> **RECORD EXTRACTS**:

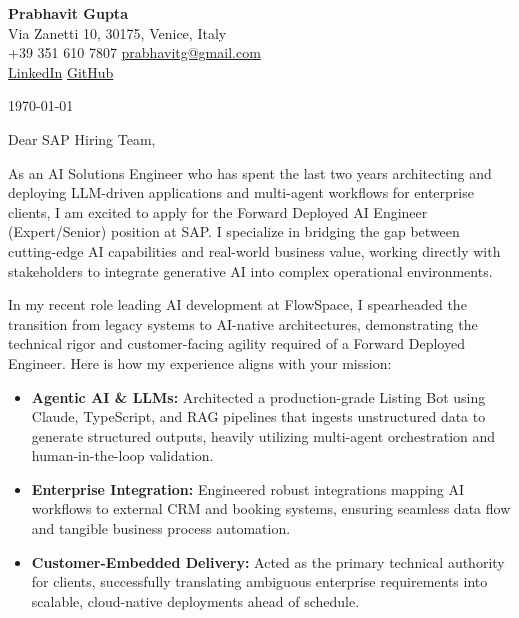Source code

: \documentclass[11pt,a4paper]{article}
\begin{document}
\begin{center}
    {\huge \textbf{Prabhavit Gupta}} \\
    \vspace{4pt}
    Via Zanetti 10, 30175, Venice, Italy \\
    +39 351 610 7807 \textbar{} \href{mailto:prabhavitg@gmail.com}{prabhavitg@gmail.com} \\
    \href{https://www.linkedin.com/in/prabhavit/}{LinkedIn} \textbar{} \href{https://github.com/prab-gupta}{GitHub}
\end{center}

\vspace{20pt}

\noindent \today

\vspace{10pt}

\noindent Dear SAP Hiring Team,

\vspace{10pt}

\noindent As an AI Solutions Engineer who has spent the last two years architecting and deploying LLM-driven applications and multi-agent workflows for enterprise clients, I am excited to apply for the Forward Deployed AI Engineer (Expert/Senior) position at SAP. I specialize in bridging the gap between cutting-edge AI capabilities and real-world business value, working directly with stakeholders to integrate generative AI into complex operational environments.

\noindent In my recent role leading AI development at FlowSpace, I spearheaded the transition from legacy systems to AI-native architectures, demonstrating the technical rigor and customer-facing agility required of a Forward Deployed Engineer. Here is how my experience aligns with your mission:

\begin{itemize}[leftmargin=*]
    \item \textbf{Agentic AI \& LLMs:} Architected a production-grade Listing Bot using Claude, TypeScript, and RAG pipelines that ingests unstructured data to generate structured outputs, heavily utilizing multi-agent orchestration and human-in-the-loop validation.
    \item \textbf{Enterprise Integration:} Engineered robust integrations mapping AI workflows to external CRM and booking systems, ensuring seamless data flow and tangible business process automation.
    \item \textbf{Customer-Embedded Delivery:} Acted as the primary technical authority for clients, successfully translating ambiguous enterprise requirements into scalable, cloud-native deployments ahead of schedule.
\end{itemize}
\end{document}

* * *

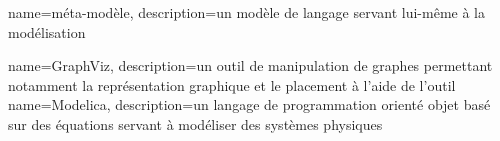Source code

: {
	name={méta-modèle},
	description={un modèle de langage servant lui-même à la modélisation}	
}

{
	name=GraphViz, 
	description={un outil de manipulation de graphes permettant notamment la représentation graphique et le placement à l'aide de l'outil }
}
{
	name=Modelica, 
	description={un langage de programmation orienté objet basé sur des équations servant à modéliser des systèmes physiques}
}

> **PROBLEM DETAILS**:
Write out every line of the data that holds the word "textbar".

> **TASK RESULT**:
    +39 351 610 7807 \textbar{} \href{mailto:prabhavitg@gmail.com}{prabhavitg@gmail.com} \\
    \href{https://www.linkedin.com/in/prabhavit/}{LinkedIn} \textbar{} \href{https://github.com/prab-gupta}{GitHub}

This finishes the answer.